Indigo Studios has history with atmospheric, puzzle-forward adventures, and JanduSoft loves pushing smaller, quirky indies to wider audiences. That combo can be exciting-and, occasionally, uneven. Their catalogs include gems and a few rough launches. Translation: I’m hopeful for sharp writing and evocative spaces, but I’m also bracing for the usual indie growing pains and a day-one patch or two.
Here’s the question that will decide if John Morley’s “last case” lands: does the game trust players to think? Press materials promise detailed environments, interrogations, and scene reconstruction-great on paper. The difference between a memorable mystery and a forgettable walking sim often comes down to how these systems connect. Can we accuse the wrong suspect? Do false leads exist? Are there multiple ways to reach the truth, or just a single golden path with a glowing trail of interactables?

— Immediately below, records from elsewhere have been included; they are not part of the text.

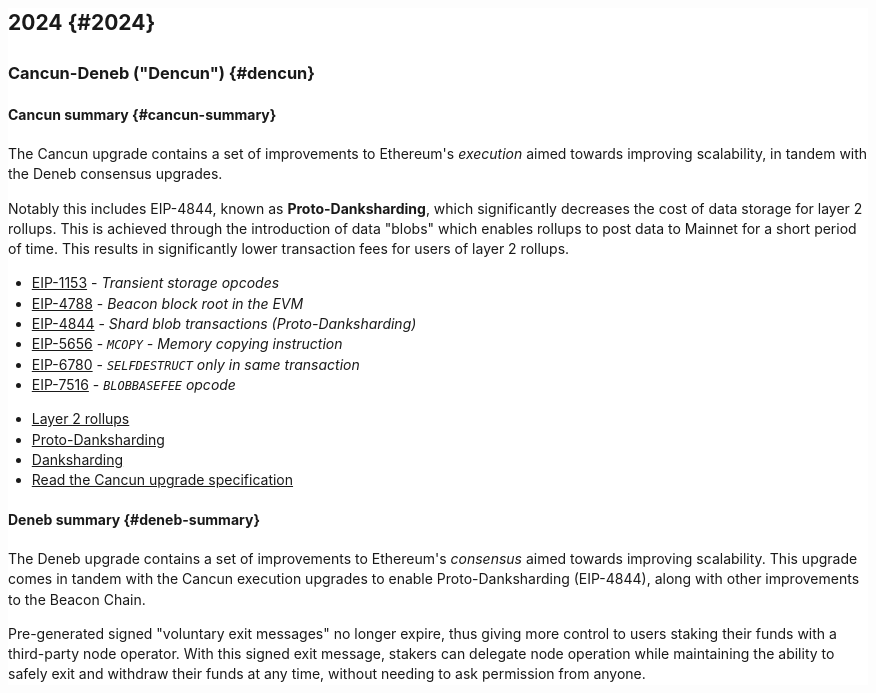 <Divider />

## 2024 {#2024}

### Cancun-Deneb ("Dencun") {#dencun}

<NetworkUpgradeSummary name="dencun" />

#### Cancun summary {#cancun-summary}

The Cancun upgrade contains a set of improvements to Ethereum's _execution_ aimed towards improving scalability, in tandem with the Deneb consensus upgrades.

Notably this includes EIP-4844, known as **Proto-Danksharding**, which significantly decreases the cost of data storage for layer 2 rollups. This is achieved through the introduction of data "blobs" which enables rollups to post data to Mainnet for a short period of time. This results in significantly lower transaction fees for users of layer 2 rollups.

<ExpandableCard title="Cancun EIPs" contentPreview="Official improvements included in this upgrade.">

<ul>
  <li><a href="https://eips.ethereum.org/EIPS/eip-1153">EIP-1153</a> - <em>Transient storage opcodes</em></li>
  <li><a href="https://eips.ethereum.org/EIPS/eip-4788">EIP-4788</a> - <em>Beacon block root in the EVM</em></li>
  <li><a href="https://eips.ethereum.org/EIPS/eip-4844">EIP-4844</a> - <em>Shard blob transactions (Proto-Danksharding)</em></li>
  <li><a href="https://eips.ethereum.org/EIPS/eip-5656">EIP-5656</a> - <em><code>MCOPY</code> - Memory copying instruction</em></li>
  <li><a href="https://eips.ethereum.org/EIPS/eip-6780">EIP-6780</a> - <em><code>SELFDESTRUCT</code> only in same transaction</em></li>
  <li><a href="https://eips.ethereum.org/EIPS/eip-7516">EIP-7516</a> - <em><code>BLOBBASEFEE</code> opcode</em></li>
</ul>

</ExpandableCard>

- [Layer 2 rollups](/layer-2/)
- [Proto-Danksharding](/roadmap/scaling/#proto-danksharding)
- [Danksharding](/roadmap/danksharding/)
- [Read the Cancun upgrade specification](https://github.com/ethereum/execution-specs/blob/master/network-upgrades/mainnet-upgrades/cancun.md)

#### Deneb summary {#deneb-summary}

The Deneb upgrade contains a set of improvements to Ethereum's _consensus_ aimed towards improving scalability. This upgrade comes in tandem with the Cancun execution upgrades to enable Proto-Danksharding (EIP-4844), along with other improvements to the Beacon Chain.

Pre-generated signed "voluntary exit messages" no longer expire, thus giving more control to users staking their funds with a third-party node operator. With this signed exit message, stakers can delegate node operation while maintaining the ability to safely exit and withdraw their funds at any time, without needing to ask permission from anyone.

The best detective games let you internalize evidence and reach an “aha” after a failed theory or two. Even a simple logic grid or a case-board that accepts imperfect hypotheses goes a long way. If John Morley offers space to be wrong—then recover with new insight—its finale twist will feel earned. If it’s a guided tour with dramatic cutscenes, the noir curtain might look gorgeous while hiding a linear hallway.
Steam Deck support at launch is a smart move for a narrative detective game—this genre thrives in handheld, headphone-on sessions. But “support” can mean anything from Verified to “Playable with caveats.” The devil’s in the details: tiny UI text, mouse-first evidence interfaces, and finicky dialogue wheels can ruin a portable investigation. If Indigo nails scalable fonts, snappy radial menus, and sensible default controls, the Deck could be the best seat in the house for late-night sleuthing.

Performance-wise, the art direction will likely matter more than cutting-edge tech. A clean 40-60 FPS with stable frame pacing and responsive interaction prompts beats flashy post-processing every time—especially in first-person where micro-stutters kill immersion. Given JanduSoft’s broad porting history, I’m cautiously optimistic but will wait for hands-on impressions before crowning the Deck the definitive version.
Noir promises moral ambiguity, flawed protagonists, and consequences that sting. It’s not just fedoras and saxophones; it’s choosing who to trust when every alibi smells like smoke. If John Morley leans into that—with interrogations that can sour relationships, optional leads that complicate the truth, and endings that reflect your approach—it could stand out in a crowded field. A “shocking finale” only hits if our choices helped load the gun.

One more wish list item: pacing. Detective stories breathe when they let you linger—flip through a ledger, circle back to a suspicious remark, take a risky accusation. A brisk runtime can work if every scene matters; padding with fetchy filler or minigames masquerading as locks and gears is how tension evaporates. Pace it like a tight noir film, not a checklist.
The Last Case of John Morley lands November 27, 2025 on PS5, Xbox Series X|S, and PC, with Steam Deck support. I’m into the 1940s noir angle and the first-person sleuthing pitch, but the make-or-break factor is whether it lets us be actual detectives instead of tourists in a pretty mystery. If Indigo Studios delivers player-driven deductions, meaningful interrogations, and Deck-friendly UI, this could be a late-2025 sleeper hit. If not, it’ll be another stylish case file we breeze through and forget.